◆ INSTRUCTIONS FOR THE TASK: Only these lines are needed: the first line of the entries below through the line with "### Un paragraphe d'explication", each returned exactly.

◆ DATASET CONTENT:
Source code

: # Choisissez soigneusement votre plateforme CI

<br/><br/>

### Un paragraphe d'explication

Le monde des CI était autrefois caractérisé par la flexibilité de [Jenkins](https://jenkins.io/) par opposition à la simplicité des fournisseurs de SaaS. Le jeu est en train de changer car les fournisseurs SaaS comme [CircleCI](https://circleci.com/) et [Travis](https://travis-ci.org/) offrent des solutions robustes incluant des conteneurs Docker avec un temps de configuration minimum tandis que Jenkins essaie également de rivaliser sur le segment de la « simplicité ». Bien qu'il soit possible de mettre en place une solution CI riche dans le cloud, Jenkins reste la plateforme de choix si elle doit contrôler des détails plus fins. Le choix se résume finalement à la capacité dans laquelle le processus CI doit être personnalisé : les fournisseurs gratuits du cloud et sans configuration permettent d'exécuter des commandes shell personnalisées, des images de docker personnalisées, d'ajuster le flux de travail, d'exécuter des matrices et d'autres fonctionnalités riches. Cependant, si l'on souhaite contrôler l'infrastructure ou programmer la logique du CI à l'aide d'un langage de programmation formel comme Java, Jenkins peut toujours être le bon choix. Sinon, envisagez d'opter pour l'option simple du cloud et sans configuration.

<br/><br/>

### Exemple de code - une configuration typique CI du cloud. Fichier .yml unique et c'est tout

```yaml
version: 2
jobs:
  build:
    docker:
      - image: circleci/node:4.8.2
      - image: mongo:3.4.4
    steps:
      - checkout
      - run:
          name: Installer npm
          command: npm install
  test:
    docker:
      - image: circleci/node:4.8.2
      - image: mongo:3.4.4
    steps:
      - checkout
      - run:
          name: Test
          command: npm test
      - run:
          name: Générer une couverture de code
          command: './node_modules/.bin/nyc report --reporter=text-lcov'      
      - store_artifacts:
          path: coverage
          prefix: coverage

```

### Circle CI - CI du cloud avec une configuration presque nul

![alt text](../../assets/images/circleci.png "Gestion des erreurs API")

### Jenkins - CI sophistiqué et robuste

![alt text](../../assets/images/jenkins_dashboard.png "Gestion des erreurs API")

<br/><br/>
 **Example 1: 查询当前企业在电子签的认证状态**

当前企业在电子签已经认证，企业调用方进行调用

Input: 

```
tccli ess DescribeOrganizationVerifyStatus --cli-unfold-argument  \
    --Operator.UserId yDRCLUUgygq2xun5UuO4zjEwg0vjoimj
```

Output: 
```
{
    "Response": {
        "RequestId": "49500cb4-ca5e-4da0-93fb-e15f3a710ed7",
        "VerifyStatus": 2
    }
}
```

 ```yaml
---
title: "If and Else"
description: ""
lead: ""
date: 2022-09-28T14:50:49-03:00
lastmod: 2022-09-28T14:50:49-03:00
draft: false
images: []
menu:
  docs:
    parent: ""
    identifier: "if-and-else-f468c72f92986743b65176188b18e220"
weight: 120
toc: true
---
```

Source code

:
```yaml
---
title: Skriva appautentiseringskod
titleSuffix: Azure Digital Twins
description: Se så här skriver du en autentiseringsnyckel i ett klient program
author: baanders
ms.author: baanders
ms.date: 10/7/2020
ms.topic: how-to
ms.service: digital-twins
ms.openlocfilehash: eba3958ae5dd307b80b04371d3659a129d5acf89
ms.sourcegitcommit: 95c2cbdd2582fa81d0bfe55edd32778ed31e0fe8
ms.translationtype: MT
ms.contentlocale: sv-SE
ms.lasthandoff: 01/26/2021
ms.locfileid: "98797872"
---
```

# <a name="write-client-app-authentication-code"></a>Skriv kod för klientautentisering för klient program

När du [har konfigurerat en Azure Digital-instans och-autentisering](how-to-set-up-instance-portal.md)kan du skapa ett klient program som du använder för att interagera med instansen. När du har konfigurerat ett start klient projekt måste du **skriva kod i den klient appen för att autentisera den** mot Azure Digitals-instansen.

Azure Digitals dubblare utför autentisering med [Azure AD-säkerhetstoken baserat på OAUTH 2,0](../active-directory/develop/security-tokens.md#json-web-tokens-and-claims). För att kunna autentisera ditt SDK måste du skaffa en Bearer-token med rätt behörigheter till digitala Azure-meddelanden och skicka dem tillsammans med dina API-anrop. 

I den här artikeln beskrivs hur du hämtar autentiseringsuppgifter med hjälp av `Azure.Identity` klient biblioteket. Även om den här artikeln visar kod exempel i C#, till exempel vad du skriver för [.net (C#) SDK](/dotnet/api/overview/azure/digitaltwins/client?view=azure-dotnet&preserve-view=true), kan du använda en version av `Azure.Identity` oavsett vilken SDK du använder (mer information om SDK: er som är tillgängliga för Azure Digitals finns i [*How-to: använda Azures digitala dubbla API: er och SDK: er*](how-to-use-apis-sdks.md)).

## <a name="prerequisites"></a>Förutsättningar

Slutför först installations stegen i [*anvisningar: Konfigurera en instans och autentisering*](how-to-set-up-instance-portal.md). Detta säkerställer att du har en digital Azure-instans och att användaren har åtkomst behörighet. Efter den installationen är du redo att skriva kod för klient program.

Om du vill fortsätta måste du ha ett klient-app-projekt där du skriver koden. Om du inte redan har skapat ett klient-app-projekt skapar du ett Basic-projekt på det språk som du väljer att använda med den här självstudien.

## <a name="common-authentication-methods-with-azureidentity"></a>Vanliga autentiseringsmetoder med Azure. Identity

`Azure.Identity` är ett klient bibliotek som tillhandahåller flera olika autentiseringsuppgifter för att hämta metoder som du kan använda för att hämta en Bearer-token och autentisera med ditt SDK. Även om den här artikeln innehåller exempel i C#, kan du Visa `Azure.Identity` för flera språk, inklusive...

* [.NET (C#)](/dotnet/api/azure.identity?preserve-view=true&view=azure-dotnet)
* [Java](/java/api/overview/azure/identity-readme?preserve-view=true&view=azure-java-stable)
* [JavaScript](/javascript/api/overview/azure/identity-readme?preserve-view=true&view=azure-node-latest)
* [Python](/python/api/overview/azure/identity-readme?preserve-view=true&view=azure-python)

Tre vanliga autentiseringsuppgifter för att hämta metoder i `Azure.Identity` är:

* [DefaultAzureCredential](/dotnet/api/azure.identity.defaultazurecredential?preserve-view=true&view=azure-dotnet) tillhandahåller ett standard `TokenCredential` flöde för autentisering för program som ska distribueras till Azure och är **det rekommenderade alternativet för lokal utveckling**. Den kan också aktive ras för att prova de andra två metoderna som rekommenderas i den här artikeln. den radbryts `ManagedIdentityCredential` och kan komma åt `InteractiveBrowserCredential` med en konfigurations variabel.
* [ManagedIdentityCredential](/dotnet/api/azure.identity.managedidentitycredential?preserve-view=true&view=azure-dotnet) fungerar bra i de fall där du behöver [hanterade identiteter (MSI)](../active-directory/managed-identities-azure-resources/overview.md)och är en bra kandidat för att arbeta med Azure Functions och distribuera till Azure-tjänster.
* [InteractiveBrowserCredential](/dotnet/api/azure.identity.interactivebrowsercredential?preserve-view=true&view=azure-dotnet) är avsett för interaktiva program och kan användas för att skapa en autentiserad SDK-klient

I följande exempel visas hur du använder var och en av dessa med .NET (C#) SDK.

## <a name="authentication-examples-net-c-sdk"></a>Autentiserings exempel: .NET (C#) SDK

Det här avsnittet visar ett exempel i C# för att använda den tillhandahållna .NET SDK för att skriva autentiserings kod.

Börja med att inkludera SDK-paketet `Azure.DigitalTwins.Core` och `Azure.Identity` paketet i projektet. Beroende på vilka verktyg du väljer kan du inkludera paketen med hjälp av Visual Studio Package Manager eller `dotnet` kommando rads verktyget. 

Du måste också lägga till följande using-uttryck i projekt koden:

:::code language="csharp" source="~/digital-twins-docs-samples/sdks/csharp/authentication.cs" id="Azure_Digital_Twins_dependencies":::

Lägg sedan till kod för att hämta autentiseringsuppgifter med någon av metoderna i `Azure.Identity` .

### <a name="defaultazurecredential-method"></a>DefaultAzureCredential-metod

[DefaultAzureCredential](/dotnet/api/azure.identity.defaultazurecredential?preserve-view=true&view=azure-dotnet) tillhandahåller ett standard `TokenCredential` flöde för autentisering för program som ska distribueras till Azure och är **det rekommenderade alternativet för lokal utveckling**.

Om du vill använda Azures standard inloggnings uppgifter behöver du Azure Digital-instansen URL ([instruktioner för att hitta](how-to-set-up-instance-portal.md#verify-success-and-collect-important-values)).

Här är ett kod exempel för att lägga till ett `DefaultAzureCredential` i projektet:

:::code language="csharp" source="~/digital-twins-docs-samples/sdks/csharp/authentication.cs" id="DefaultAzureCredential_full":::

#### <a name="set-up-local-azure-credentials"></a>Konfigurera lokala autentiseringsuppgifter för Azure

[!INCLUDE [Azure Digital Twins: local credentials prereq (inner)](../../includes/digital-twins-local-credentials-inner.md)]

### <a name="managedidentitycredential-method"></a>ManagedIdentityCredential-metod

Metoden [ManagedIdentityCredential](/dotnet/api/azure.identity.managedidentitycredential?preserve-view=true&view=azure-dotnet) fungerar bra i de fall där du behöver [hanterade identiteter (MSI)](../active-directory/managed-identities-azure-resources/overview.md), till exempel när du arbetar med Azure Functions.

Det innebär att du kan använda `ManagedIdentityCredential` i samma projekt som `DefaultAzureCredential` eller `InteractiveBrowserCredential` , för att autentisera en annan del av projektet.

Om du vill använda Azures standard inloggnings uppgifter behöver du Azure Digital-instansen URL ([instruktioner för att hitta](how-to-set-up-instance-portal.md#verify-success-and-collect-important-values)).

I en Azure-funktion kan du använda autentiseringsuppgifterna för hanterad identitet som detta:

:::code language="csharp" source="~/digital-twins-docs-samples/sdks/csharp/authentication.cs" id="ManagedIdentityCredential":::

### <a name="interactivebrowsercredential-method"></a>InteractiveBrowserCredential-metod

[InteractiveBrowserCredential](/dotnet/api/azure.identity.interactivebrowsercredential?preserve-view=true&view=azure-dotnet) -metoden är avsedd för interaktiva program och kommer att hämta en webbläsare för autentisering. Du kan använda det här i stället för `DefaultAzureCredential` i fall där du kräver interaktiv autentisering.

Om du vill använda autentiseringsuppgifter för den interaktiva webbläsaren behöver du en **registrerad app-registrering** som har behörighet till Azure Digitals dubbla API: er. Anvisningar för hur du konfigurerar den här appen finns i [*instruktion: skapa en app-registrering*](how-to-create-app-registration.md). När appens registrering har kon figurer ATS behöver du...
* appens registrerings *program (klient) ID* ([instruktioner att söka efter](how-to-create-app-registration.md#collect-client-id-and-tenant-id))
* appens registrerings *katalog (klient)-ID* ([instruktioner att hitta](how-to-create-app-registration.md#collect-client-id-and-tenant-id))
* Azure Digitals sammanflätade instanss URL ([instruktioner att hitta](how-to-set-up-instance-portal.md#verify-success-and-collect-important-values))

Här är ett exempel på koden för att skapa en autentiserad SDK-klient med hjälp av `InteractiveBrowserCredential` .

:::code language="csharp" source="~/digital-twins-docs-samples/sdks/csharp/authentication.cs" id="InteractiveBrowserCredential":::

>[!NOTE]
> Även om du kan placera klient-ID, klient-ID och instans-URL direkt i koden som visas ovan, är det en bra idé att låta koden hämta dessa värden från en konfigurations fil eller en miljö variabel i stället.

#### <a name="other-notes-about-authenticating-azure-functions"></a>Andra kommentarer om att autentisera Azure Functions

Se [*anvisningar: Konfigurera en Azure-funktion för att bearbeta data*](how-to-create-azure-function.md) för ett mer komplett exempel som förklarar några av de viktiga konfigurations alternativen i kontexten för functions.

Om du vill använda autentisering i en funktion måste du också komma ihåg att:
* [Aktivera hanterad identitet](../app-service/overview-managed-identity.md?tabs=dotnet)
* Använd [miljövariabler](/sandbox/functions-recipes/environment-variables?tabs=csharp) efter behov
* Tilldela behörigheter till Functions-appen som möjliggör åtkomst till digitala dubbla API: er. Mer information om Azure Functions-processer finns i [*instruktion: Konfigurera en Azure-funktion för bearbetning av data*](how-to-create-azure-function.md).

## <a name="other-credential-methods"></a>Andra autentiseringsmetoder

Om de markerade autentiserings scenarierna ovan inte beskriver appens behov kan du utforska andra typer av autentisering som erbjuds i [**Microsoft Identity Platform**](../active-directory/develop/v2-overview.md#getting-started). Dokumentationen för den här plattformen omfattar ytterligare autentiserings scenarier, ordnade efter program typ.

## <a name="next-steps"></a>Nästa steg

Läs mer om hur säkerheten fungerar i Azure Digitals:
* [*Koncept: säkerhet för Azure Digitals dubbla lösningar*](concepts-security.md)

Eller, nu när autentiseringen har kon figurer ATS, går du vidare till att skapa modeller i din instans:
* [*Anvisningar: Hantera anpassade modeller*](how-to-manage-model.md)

◆ ANSWER TO THIS TASK:
Source code

: # Choisissez soigneusement votre plateforme CI

<br/><br/>

### Un paragraphe d'explication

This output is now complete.